# She's golden, isn't she?



## RickGibbs (Dec 16, 2005)

And it looks like her coat is longer than that of a lab......


----------



## Brandy's Mom (Oct 5, 2005)

Here's another shot where you can see her tail. A lab's tail doesn't have feathers.


----------



## RickGibbs (Dec 16, 2005)

Well.....I have people asking sometimes if Samson is a Lab.... Maybe people just can't tell....


----------



## Brandy's Mom (Oct 5, 2005)

Well, the problem is that they might never consider contacting a golden rescue group about her because they're calling her a labrador!!! 

This place puts down something like 3,000 pets a year. Mislabeling a young puppy could mean a death sentence.


----------



## jeffreyzone (Feb 8, 2006)

She's close enough! And those Lab/Golden mixes are such fine dogs. What's the link to the shelter's Web site?
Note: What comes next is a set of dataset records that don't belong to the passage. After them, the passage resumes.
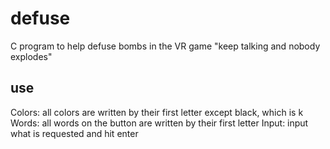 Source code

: # defuse
C program to help defuse bombs in the VR game "keep talking and nobody explodes"

## use

Colors: all colors are written by their first letter except black, which is k
Words: all words on the button are written by their first letter
Input: input what is requested and hit enter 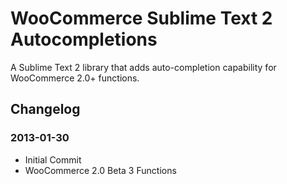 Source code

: WooCommerce Sublime Text 2 Autocompletions
==========================================

A Sublime Text 2 library  that adds auto-completion capability for WooCommerce 2.0+ functions.

## Changelog ##

### 2013-01-30 ###

* Initial Commit
* WooCommerce 2.0 Beta 3 Functions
I will pass the info along to some Georgia groups and to a good friend in Tennessee who does a lot of rescue work for Alabama dogs.


----------



## katieanddusty (Feb 9, 2006)

The nose is yellow Lab, so probably a yellow Lab/Golden mix?


----------



## Brandy's Mom (Oct 5, 2005)

It's www.shelbyhumane.org


----------



## Jason Jaber (Dec 30, 2005)

definitely looks golden to me, i didnt know their noses could go to the lighter color at such a young age..


----------



## for_my_golden (Oct 20, 2005)

My goldens nose has lightened up and he looks nothing like a lab.


----------



## gracie's mom (Aug 6, 2006)

My 2 year old male has always had a pink nose. We don't feel it makes him any less purebred then not. The pic of that dog, doesn't look purebred to me and I've been working with Goldens for quite a while.


----------



## Sunshine Goldens (Oct 31, 2005)

Brandy's Mom said:


> This baby is listed as a 5-month-old labrador retriever on the Shelby County AL Humane Society's Web site. What lab has gold fur? This is a high kill shelter and there are no local golden rescue groups.
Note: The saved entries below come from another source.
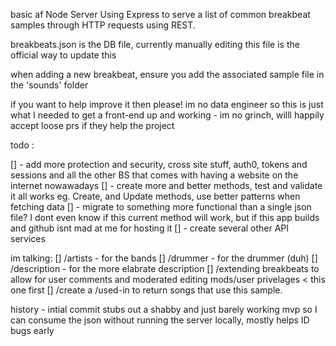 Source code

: basic af Node Server Using Express  to serve a list of common breakbeat samples through HTTP requests using REST.

breakbeats.json is the DB file, currently manually editing this file is the official way to update this

when adding a new breakbeat, ensure you add the associated sample file in the 'sounds' folder

if you want to help improve it then please! im no data engineer so this is just what I needed to get a front-end up and working - im no grinch, willl happily accept loose prs if they help the project


todo :

[] - add more protection and security, cross site stuff, auth0, tokens and sessions and all the other BS that comes with having a website on the internet nowawadays
[] - create more and better methods, test and validate it all works eg. Create, and Update methods, use better patterns when fetching data
[] - migrate to something more functional than a single json file? I dont even know if this current method will work, but if this app builds and github isnt mad at me for hosting it
[] - create several other API services 

  im talking:
    [] /artists - for the bands
    [] /drummer - for the drummer (duh)
    [] /description - for the more elabrate description
    [] /extending breakbeats to allow for user comments and moderated editing mods/user privelages < this one first
    [] /create a /used-in to return songs that use this sample.


history - intial commit stubs out a shabby and just barely working mvp so I can consume the json without running the server locally, mostly helps ID bugs early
This girl is being taken into rescue by J&L Golden in AL.


----------



## Brandy's Mom (Oct 5, 2005)

Thanks, Lisa. She's a cutie.


----------



## jeffreyzone (Feb 8, 2006)

It's great to see that J&L is extending their reach for this dog. Thanks for the update!!!


----------



## Sunshine Goldens (Oct 31, 2005)

jeffreyzone said:


> It's great to see that J&L is extending their reach for this dog. Thanks for the update!!!



They work with this shelter quite a bit. I hope to have more info for you all soon - and of course a happy "tail" eventually!  

Take Care!
Lisa


----------